Second-Order Policy Gradient Methods for the Linear Quadratic Regulator
Amirreza Valaei, Arash Bahari Kordabad, Sadegh Soudjani
TL;DR
This work tackles slow convergence in policy gradient methods by deriving second-order, curvature-aware updates for the discounted LQR. It specializes the general policy-gradient Hessian framework to obtain a closed-form Gauss–Newton surrogate $H(\theta)$ and an explicit exact Hessian $\nabla_{\theta}^2 J(\theta) = H(\theta) + \gamma \Lambda(\theta)$, computable from the Lyapunov solution $P_\theta$ and state-covariance $\Sigma_\theta$ under mild assumptions. The authors demonstrate faster convergence and greater stability on a scalar LQR, an inverted pendulum, and a seismic-building model, with Newton updates achieving quadratic convergence and Gauss–Newton achieving superlinear rates, outperforming first-order policy gradient. This establishes practical, curvature-aware updates for a tractable RL setting and suggests promising extensions to model-free curvature estimation and robust control scenarios.
Abstract
Policy gradient methods are a powerful family of reinforcement learning algorithms for continuous control that optimize a policy directly.
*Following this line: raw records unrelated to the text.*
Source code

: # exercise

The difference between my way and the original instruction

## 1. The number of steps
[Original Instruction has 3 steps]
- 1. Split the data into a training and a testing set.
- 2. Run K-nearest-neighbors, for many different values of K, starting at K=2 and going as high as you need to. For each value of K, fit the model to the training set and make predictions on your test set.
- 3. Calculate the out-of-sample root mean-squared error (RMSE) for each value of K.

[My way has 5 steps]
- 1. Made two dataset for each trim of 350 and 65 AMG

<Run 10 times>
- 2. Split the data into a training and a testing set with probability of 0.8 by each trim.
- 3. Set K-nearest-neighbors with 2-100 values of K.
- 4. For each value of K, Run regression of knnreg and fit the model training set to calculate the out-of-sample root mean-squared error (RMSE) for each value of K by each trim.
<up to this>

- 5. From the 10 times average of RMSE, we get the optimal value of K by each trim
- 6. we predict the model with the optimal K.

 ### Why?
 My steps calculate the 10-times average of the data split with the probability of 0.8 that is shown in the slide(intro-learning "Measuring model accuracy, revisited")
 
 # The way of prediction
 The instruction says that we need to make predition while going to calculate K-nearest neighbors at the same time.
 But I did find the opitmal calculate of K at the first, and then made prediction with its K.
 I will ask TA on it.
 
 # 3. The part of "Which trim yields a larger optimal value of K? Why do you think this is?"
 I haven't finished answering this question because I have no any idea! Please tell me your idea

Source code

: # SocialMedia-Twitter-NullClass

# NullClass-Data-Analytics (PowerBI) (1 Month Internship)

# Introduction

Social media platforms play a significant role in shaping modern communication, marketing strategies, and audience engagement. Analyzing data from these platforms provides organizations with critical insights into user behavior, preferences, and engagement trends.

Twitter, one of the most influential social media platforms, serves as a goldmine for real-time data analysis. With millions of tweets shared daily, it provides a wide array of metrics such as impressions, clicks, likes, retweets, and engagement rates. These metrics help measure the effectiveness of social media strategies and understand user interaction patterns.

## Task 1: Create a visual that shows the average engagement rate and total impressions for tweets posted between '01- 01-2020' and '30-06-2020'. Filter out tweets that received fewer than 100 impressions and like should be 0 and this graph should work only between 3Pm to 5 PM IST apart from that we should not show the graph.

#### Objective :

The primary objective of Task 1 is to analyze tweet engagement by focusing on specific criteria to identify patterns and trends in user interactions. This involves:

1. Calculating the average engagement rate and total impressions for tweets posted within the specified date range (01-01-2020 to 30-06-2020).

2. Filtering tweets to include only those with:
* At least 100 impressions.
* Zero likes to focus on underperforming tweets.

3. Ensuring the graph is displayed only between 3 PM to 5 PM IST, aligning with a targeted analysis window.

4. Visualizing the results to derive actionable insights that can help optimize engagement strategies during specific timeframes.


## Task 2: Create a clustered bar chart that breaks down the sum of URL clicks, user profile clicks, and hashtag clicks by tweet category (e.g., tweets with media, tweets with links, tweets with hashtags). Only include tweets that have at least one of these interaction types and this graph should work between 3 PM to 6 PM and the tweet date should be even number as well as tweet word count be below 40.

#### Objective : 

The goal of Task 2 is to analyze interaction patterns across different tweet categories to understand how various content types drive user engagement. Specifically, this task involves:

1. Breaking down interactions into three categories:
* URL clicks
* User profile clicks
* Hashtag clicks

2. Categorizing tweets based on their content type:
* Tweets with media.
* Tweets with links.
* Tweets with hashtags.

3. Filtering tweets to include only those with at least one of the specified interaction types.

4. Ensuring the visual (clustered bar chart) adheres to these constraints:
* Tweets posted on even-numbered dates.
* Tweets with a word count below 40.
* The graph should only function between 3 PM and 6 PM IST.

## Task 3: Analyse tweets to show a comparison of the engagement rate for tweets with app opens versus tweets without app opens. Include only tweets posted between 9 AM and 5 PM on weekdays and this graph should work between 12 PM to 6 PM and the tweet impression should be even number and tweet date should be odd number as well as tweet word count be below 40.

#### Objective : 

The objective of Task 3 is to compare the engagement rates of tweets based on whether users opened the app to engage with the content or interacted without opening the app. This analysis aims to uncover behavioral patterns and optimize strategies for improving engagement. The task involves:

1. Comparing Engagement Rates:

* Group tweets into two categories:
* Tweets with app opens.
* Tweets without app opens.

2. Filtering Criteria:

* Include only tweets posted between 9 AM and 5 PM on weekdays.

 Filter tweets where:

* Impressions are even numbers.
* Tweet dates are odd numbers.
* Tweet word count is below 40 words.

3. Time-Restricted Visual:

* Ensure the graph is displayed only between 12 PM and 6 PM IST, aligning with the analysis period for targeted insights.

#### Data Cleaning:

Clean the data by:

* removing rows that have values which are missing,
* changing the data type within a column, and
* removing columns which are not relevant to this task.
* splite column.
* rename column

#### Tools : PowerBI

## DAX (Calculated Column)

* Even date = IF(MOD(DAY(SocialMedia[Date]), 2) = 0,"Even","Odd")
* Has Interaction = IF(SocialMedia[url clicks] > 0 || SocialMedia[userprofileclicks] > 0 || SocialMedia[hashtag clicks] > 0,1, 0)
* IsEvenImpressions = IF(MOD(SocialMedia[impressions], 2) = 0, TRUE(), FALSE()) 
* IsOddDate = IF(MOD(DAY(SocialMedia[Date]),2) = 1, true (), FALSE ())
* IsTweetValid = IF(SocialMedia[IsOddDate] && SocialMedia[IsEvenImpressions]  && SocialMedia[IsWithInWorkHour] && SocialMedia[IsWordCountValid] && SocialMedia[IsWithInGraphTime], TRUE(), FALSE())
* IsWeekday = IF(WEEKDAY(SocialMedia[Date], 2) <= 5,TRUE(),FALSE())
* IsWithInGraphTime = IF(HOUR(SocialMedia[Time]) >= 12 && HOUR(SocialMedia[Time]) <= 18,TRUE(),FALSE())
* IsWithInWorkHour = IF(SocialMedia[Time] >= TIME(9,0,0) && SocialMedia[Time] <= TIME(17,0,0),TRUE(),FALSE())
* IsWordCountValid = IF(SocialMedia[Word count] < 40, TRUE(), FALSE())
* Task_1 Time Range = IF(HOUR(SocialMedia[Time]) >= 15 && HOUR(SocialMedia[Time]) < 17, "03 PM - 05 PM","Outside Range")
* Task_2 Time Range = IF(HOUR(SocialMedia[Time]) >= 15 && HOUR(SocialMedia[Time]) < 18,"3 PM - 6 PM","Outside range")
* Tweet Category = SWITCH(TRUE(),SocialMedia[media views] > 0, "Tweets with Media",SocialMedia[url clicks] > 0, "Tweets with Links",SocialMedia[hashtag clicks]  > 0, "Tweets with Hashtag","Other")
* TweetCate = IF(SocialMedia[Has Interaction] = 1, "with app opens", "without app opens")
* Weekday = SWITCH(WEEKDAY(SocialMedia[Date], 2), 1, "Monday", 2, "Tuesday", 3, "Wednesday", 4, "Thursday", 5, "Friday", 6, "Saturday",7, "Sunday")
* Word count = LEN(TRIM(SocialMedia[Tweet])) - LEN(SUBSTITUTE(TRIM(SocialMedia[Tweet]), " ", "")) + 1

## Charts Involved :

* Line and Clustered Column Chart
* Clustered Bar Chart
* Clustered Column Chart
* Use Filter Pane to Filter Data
However, standard first-order methods often converge slowly. Second-order methods can accelerate learning by using curvature information, but they are typically expensive to compute. The linear quadratic regulator (LQR) is a practical setting in which key quantities, such as the policy gradient, admit closed-form expressions. In this work, we develop second-order policy gradient algorithms for LQR by deriving explicit formulas for both the approximate and exact Hessians used in Gauss--Newton and Newton methods, respectively. Numerical experiments show a faster convergence rate for the proposed second-order approach over the standard first-order policy gradient baseline.